Style non-alcoholic beer
Company Anheuser-Busch (AB InBev)
Brewery Location St. Louis, Missouri
ABV 0.5% or less
MSRP $10 per 6-pack
An incredibly light-bodied beer with fine carbonation and a crisp finish
Widely available and affordable
Less than 0.5% alcohol provides the flavor of beer without intoxication.
Absurdly watery and bland on the palate
Lack of aroma and tight carbonation is more reminiscent of mineral water than beer.
Some may find it too flavorless to replace a beer-drinking experience.
Color: This beer pours as a pale straw yellow color in the glass with a thin, bubbly head that dissipates within seconds.
Nose: The nose on this beer is surprisingly thin and difficult to pull from the glass. Light malty aromas of wet grain, water crackers, and dry breakfast cereal are present but hard to pick up.
Palate: Incredibly vibrant carbonation is the first thing that shocks the tongue, almost with the intensity of soda water. Malt graininess comes through as the first noticeable flavor—albeit fairly thin—and is flanked by subtle hints of corn sweetness and cereal.
Finish: The zap of carbonation lingers long enough to leave a finish unmistakably similar to that of mineral water. The bubbles scrub the tongue and leave it bone dry within seconds, with no lingering aromas besides a hint of wet grain.

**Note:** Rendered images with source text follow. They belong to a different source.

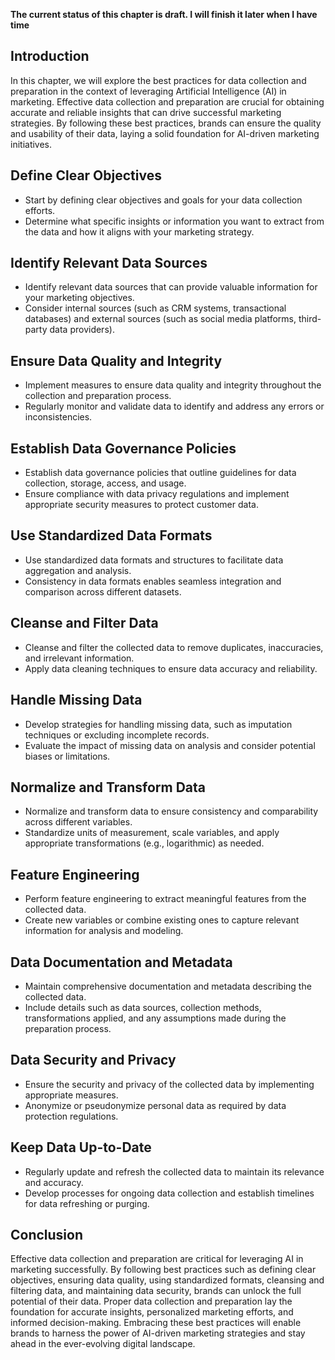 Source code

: **The current status of this chapter is draft. I will finish it later when I have time**

Introduction
------------

In this chapter, we will explore the best practices for data collection and preparation in the context of leveraging Artificial Intelligence (AI) in marketing. Effective data collection and preparation are crucial for obtaining accurate and reliable insights that can drive successful marketing strategies. By following these best practices, brands can ensure the quality and usability of their data, laying a solid foundation for AI-driven marketing initiatives.

Define Clear Objectives
-----------------------

* Start by defining clear objectives and goals for your data collection efforts.
* Determine what specific insights or information you want to extract from the data and how it aligns with your marketing strategy.

Identify Relevant Data Sources
------------------------------

* Identify relevant data sources that can provide valuable information for your marketing objectives.
* Consider internal sources (such as CRM systems, transactional databases) and external sources (such as social media platforms, third-party data providers).

Ensure Data Quality and Integrity
---------------------------------

* Implement measures to ensure data quality and integrity throughout the collection and preparation process.
* Regularly monitor and validate data to identify and address any errors or inconsistencies.

Establish Data Governance Policies
----------------------------------

* Establish data governance policies that outline guidelines for data collection, storage, access, and usage.
* Ensure compliance with data privacy regulations and implement appropriate security measures to protect customer data.

Use Standardized Data Formats
-----------------------------

* Use standardized data formats and structures to facilitate data aggregation and analysis.
* Consistency in data formats enables seamless integration and comparison across different datasets.

Cleanse and Filter Data
-----------------------

* Cleanse and filter the collected data to remove duplicates, inaccuracies, and irrelevant information.
* Apply data cleaning techniques to ensure data accuracy and reliability.

Handle Missing Data
-------------------

* Develop strategies for handling missing data, such as imputation techniques or excluding incomplete records.
* Evaluate the impact of missing data on analysis and consider potential biases or limitations.

Normalize and Transform Data
----------------------------

* Normalize and transform data to ensure consistency and comparability across different variables.
* Standardize units of measurement, scale variables, and apply appropriate transformations (e.g., logarithmic) as needed.

Feature Engineering
-------------------

* Perform feature engineering to extract meaningful features from the collected data.
* Create new variables or combine existing ones to capture relevant information for analysis and modeling.

Data Documentation and Metadata
-------------------------------

* Maintain comprehensive documentation and metadata describing the collected data.
* Include details such as data sources, collection methods, transformations applied, and any assumptions made during the preparation process.

Data Security and Privacy
-------------------------

* Ensure the security and privacy of the collected data by implementing appropriate measures.
* Anonymize or pseudonymize personal data as required by data protection regulations.

Keep Data Up-to-Date
--------------------

* Regularly update and refresh the collected data to maintain its relevance and accuracy.
* Develop processes for ongoing data collection and establish timelines for data refreshing or purging.

Conclusion
----------

Effective data collection and preparation are critical for leveraging AI in marketing successfully. By following best practices such as defining clear objectives, ensuring data quality, using standardized formats, cleansing and filtering data, and maintaining data security, brands can unlock the full potential of their data. Proper data collection and preparation lay the foundation for accurate insights, personalized marketing efforts, and informed decision-making. Embracing these best practices will enable brands to harness the power of AI-driven marketing strategies and stay ahead in the ever-evolving digital landscape.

O’Doul’s has been the most recognizable non-alcoholic beer on the market for just over three decades, achieving an almost mythic status that has made it practically synonymous with the category it represents. Despite this association, few people understand that the lager is brewed to full strength before most of the alcohol is removed using a low-temperature and low-pressure distillation process. This means the beer technically contains about 0.4% alcohol by volume, which is a low enough concentration for the body to metabolize before it can create intoxication, and which keeps it under the legal limit of 0.5% set by the government for the category. Anheuser-Busch produces, markets, and distributes the brand across the U.S.
There was a time not long ago where O’Doul’s faced almost no competition in its category, which almost certainly helped make the brand a recognizable name nationwide. In the face of such few options, most customers were forced to either make do with O’Doul’s or to forgo buying beer altogether. Unfortunately for the brand, ubiquity of the product and name recognition didn’t exactly translate to a solid reputation for good taste, making it something of a punchline—or at the very least, an unfortunate novelty. But with nothing much else to compare it to, the beer enjoyed a long run of dominance that remained unchecked.

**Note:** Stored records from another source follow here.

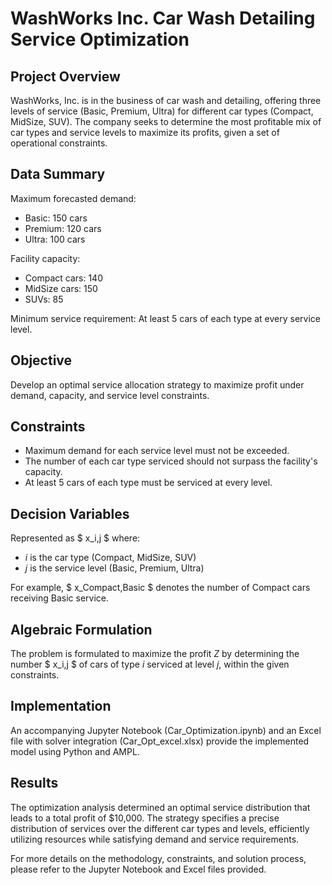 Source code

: # WashWorks Inc. Car Wash Detailing Service Optimization

## Project Overview
WashWorks, Inc. is in the business of car wash and detailing, offering three levels of service (Basic, Premium, Ultra) for different car types (Compact, MidSize, SUV). The company seeks to determine the most profitable mix of car types and service levels to maximize its profits, given a set of operational constraints.

## Data Summary
Maximum forecasted demand:
- Basic: 150 cars
- Premium: 120 cars
- Ultra: 100 cars

Facility capacity:
- Compact cars: 140
- MidSize cars: 150
- SUVs: 85

Minimum service requirement: At least 5 cars of each type at every service level.

## Objective
Develop an optimal service allocation strategy to maximize profit under demand, capacity, and service level constraints.

## Constraints
- Maximum demand for each service level must not be exceeded.
- The number of each car type serviced should not surpass the facility's capacity.
- At least 5 cars of each type must be serviced at every level.

## Decision Variables
Represented as $ x_i,j $ where:
- _i_ is the car type (Compact, MidSize, SUV)
- _j_ is the service level (Basic, Premium, Ultra)

For example, $ x_Compact,Basic $ denotes the number of Compact cars receiving Basic service.

## Algebraic Formulation
The problem is formulated to maximize the profit _Z_ by determining the number $ x_i,j $ of cars of type _i_ serviced at level _j_, within the given constraints.

## Implementation
An accompanying Jupyter Notebook (Car_Optimization.ipynb) and an Excel file with solver integration (Car_Opt_excel.xlsx) provide the implemented model using Python and AMPL.

## Results
The optimization analysis determined an optimal service distribution that leads to a total profit of $10,000. The strategy specifies a precise distribution of services over the different car types and levels, efficiently utilizing resources while satisfying demand and service requirements.

For more details on the methodology, constraints, and solution process, please refer to the Jupyter Notebook and Excel files provided.

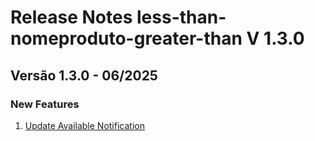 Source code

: # Release Notes less-than-nomeproduto-greater-than V 1.3.0

## **Versão 1.3.0 - 06/2025**


### **New Features**

1. [Update Available Notification](Update-Available-Notification.md)
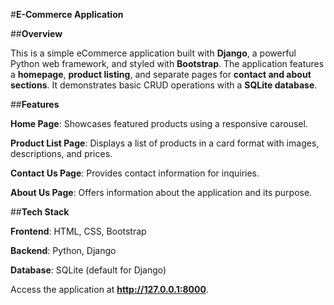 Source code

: #**E-Commerce Application**

##**Overview**

This is a simple eCommerce application built with **Django**, a powerful Python web framework, and styled with **Bootstrap**. 
The application features a **homepage**, **product listing**, and separate pages for **contact and about sections**. 
It demonstrates basic CRUD operations with a **SQLite database**.

##**Features**

**Home Page**: Showcases featured products using a responsive carousel.

**Product List Page**: Displays a list of products in a card format with images, descriptions, and prices.

**Contact Us Page**: Provides contact information for inquiries.

**About Us Page**: Offers information about the application and its purpose.

##**Tech Stack**

**Frontend**: HTML, CSS, Bootstrap

**Backend**: Python, Django

**Database**: SQLite (default for Django)

Access the application at **http://127.0.0.1:8000**.
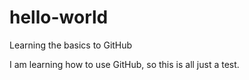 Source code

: # hello-world
Learning the basics to GitHub

I am learning how to use GitHub, so this is all just a test.
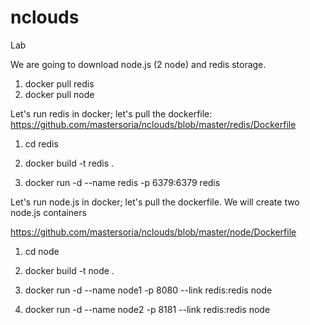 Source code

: # nclouds
Lab

We are going to download node.js (2 node) and redis storage.

1. docker pull redis
2. docker pull node

Let's run redis in docker; let's pull the dockerfile: https://github.com/mastersoria/nclouds/blob/master/redis/Dockerfile 

 1. cd redis
 
 2. docker build -t redis .
 
 3. docker run -d --name redis -p 6379:6379 redis
 
 Let's run node.js in docker; let's pull the dockerfile. We will create two node.js containers
 
 https://github.com/mastersoria/nclouds/blob/master/node/Dockerfile
 
  1. cd node
 
  2. docker build -t node .
  
  3. docker run -d --name node1 -p 8080 --link redis:redis node
  
  4. docker run -d --name node2 -p 8181 --link redis:redis node
  
  
  
  


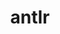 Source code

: ---
title: "antlr"
layout: cache
categories: [package, develop-2023-12-17]
meta: {"versions": ["2.7.7"], "compilers": ["cce@=15.0.1", "gcc@=10.3.0", "gcc@=11.4.0", "gcc@=9.4.0", "oneapi@=2023.2.0"], "oss": ["rhel8", "sle_hpc15", "ubuntu20.04"], "platforms": ["linux"], "targets": ["neoverse_v1", "ppc64le", "x86_64_v3", "x86_64_v4", "zen4"], "stacks": ["e4s", "e4s-cray-rhel", "e4s-cray-sles", "e4s-neoverse_v1", "e4s-oneapi", "e4s-power", "root"], "num_specs": 6, "num_specs_by_stack": {"e4s-cray-rhel": 1, "root": 6, "e4s-cray-sles": 1, "e4s-neoverse_v1": 1, "e4s-power": 1, "e4s": 1, "e4s-oneapi": 1}}
spec_details: [{"hash": "z7wrfzohx542p7v5wq2rfzmcissqjzzg", "compiler": "cce@=15.0.1", "versions": ["2.7.7"], "os": "rhel8", "platform": "linux", "target": "zen4", "variants": ["build_system=autotools", "+cxx", "~java", "patches=33897ad", "~pic", "~python"], "stacks": ["e4s-cray-rhel", "root"], "size": "-", "tarball": "https://binaries.spack.io/develop-2023-12-17/build_cache/linux-rhel8-zen4/cce-15.0.1/antlr-2.7.7/linux-rhel8-zen4-cce-15.0.1-antlr-2.7.7-z7wrfzohx542p7v5wq2rfzmcissqjzzg.spack"}, {"hash": "43bt3e72mbfpxzv6hjn5jo4sc6kqt3bm", "compiler": "gcc@=10.3.0", "versions": ["2.7.7"], "os": "sle_hpc15", "platform": "linux", "target": "x86_64_v4", "variants": ["build_system=autotools", "+cxx", "~java", "patches=33897ad", "~pic", "~python"], "stacks": ["root", "e4s-cray-sles"], "size": "-", "tarball": "https://binaries.spack.io/develop-2023-12-17/build_cache/linux-sle_hpc15-x86_64_v4/gcc-10.3.0/antlr-2.7.7/linux-sle_hpc15-x86_64_v4-gcc-10.3.0-antlr-2.7.7-43bt3e72mbfpxzv6hjn5jo4sc6kqt3bm.spack"}, {"hash": "syxkqlu6jvuv2566fvjr3sfdylxrkjft", "compiler": "gcc@=11.4.0", "versions": ["2.7.7"], "os": "ubuntu20.04", "platform": "linux", "target": "neoverse_v1", "variants": ["build_system=autotools", "+cxx", "~java", "patches=33897ad", "~pic", "~python"], "stacks": ["e4s-neoverse_v1", "root"], "size": "-", "tarball": "https://binaries.spack.io/develop-2023-12-17/build_cache/linux-ubuntu20.04-neoverse_v1/gcc-11.4.0/antlr-2.7.7/linux-ubuntu20.04-neoverse_v1-gcc-11.4.0-antlr-2.7.7-syxkqlu6jvuv2566fvjr3sfdylxrkjft.spack"}, {"hash": "3t7so2oam2zdmqdf7lxjskt2qehl3jvh", "compiler": "gcc@=9.4.0", "versions": ["2.7.7"], "os": "ubuntu20.04", "platform": "linux", "target": "ppc64le", "variants": ["build_system=autotools", "+cxx", "~java", "patches=33897ad", "~pic", "~python"], "stacks": ["e4s-power", "root"], "size": "-", "tarball": "https://binaries.spack.io/develop-2023-12-17/build_cache/linux-ubuntu20.04-ppc64le/gcc-9.4.0/antlr-2.7.7/linux-ubuntu20.04-ppc64le-gcc-9.4.0-antlr-2.7.7-3t7so2oam2zdmqdf7lxjskt2qehl3jvh.spack"}, {"hash": "blgzzqgotblodhpf66ziftxxsymenwo7", "compiler": "gcc@=11.4.0", "versions": ["2.7.7"], "os": "ubuntu20.04", "platform": "linux", "target": "x86_64_v3", "variants": ["build_system=autotools", "+cxx", "~java", "patches=33897ad", "~pic", "~python"], "stacks": ["root", "e4s"], "size": "-", "tarball": "https://binaries.spack.io/develop-2023-12-17/build_cache/linux-ubuntu20.04-x86_64_v3/gcc-11.4.0/antlr-2.7.7/linux-ubuntu20.04-x86_64_v3-gcc-11.4.0-antlr-2.7.7-blgzzqgotblodhpf66ziftxxsymenwo7.spack"}, {"hash": "jtynoimxlupk25scnqa7efgjx26yqotr", "compiler": "oneapi@=2023.2.0", "versions": ["2.7.7"], "os": "ubuntu20.04", "platform": "linux", "target": "x86_64_v3", "variants": ["build_system=autotools", "+cxx", "~java", "patches=33897ad", "~pic", "~python"], "stacks": ["root", "e4s-oneapi"], "size": "-", "tarball": "https://binaries.spack.io/develop-2023-12-17/build_cache/linux-ubuntu20.04-x86_64_v3/oneapi-2023.2.0/antlr-2.7.7/linux-ubuntu20.04-x86_64_v3-oneapi-2023.2.0-antlr-2.7.7-jtynoimxlupk25scnqa7efgjx26yqotr.spack"}]
---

Today, the market for low and non-alcoholic beers is very different. Alongside the full-strength craft beer movement, smaller breweries have arrived, offering a wide variety of styles that fit the non-alcoholic category, ranging from rich stouts to aromatic IPAs. Larger macro breweries like Heineken and Budweiser have also taken note of shifting trends and begun offering low or non-alcoholic brews of their own. By comparison, even the most pared-back of these options can make O’Doul’s taste like cereal-flavored mineral water.
As the brand sees new competition from all angles, it still remains significantly cheaper than most of the smaller craft options that have hit the market. And some will appreciate the light and refreshing qualities of the bottle compared to other light lagers in the non-alcoholic category. But ultimately, anyone looking to replace their full-strength beer with a booze-free option might be quick to pass on O’Doul’s as soon as they realize more complex products can now be found.
O’Doul’s might be synonymous with non-alcoholic beer, but it’s technically a “near beer”: It’s brewed just like a regular lager before the alcohol is removed using a low-temperature distillation process, resulting in a very low ABV of about 0.4%, which is roughly what you’d find in a bottle of a kombucha.